Saturday, February 09, 2013

Take Saturday Off

      I’d certainly like to chime in about the US Postal Service decision to stop Saturday home delivery, pending Congressional approval, of course. To hear some people tell it, one would think their whole world is going to come crashing down around them without mail on Saturdays. Personally, I’d be satisfied with home delivery on Saturdays, only. All I ever get in my mailbox 6 days a week is junk-mail, which doesn’t even make it inside the house much less get opened and inspected. Competitive advertizing, via snail mail, at the cheapest rates possible, mingled with a few monthly billings, is about all I ever expect to see in my mailbox. Mister Postmaster, do the environment, and me, a big favor. Quit raising my postal rates forcing me to go elsewhere with my business, that’s bad business. Raise the rates on the guys that are stuffing our landfills with tons of paper every day. Why is the consumer always the bad guy? Why is the guy with the least money always the guy who has to pay to clean up the mess? First class has its priorities, but Saturdays ought to be everybody’s day off.

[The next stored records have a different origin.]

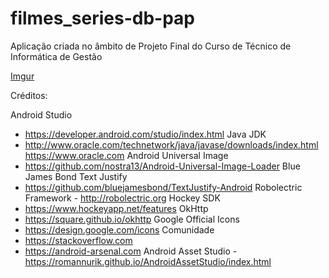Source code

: # filmes_series-db-pap
Aplicação criada no âmbito de Projeto Final do Curso de Técnico de Informática de Gestão

[Imgur](http://i.imgur.com/bOuAeZE.png)

Créditos:

Android Studio 
- https://developer.android.com/studio/index.html
Java JDK 
- http://www.oracle.com/technetwork/java/javase/downloads/index.html	https://www.oracle.com
Android Universal Image 
- https://github.com/nostra13/Android-Universal-Image-Loader
Blue James Bond Text Justify 
- https://github.com/bluejamesbond/TextJustify-Android
Robolectric Framework -
http://robolectric.org
Hockey SDK 
- https://www.hockeyapp.net/features
OkHttp 
- https://square.github.io/okhttp
Google Official Icons 
- https://design.google.com/icons
Comunidade 
- https://stackoverflow.com 
- https://android-arsenal.com
Android Asset Studio 
-https://romannurik.github.io/AndroidAssetStudio/index.html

Little Eddie wasn’t getting good marks in school. One day he surprised his teacher with an announcement. He said, “I don’t want to scare you, but my daddy says if I don’t start getting better grades real soon, someone is going to get a spanking.”

      A village preacher, known for his weakness for trout, preached against fishing on Sunday. The next day one of his members presented him with a fine string of fish and said, hesitantly, “I guess I aught to tell you, preacher, that those trout were caught on Sunday.” The minister hesitated, gazed appreciatively at the speckled trout and then said piously as he reached for the catch, “The fish aren’t to blame for that.”

      An elderly lady was very angry because she hadn’t been invited to the picnic all her friends were going to. On the morning of the event the hostess relented and told her to come. “It’s too late!” she snapped. “I’ve already prayed for rain!”

      Two-year-old Tommy was watching his mother bake cookies. “Please, may I have one?” he asked hopefully. “Not before supper” his mother replied. Tearfully, Tommy ran to his room. A short time latter he reappear with this message, “Jesus told me it’s okay for me to have a cookie now.” His mother retorted, “Well, Jesus didn’t tell me!”

      [2 Corinthians 11:16-31] “…Five times I have received from the Jews the forty lashes minus one. Three times I was beaten with rods, once I was stoned, three times I was shipwrecked, I spent a night and a day in the open sea, I have been constantly on the move. I have been in danger from rivers, in danger from bandits, in danger from my own countrymen, in danger from the Gentiles, in danger in the city, in danger in the country, in danger at sea and in danger from false brothers. …I have known hunger and thirst and often gone without food; I have been cold and naked.” Paul disliked boasting about his perils and only did it to question the sincerity of, and to expose, false apostles teaching a different gospel. We live in a country of “me-ism” where blame is the name of the game. We all want to blame someone or something for the problems of our world. Some are blaming guns. Some are blaming the government. Some are blaming God. It’s interesting that Paul didn’t look to blame anybody, but leaned on the Lord instead. I don’t advocate rolling over and giving up. Measure your lifestyle with God’s Word and if it means something to God, fight for it. Otherwise, “Indiana; let it go.”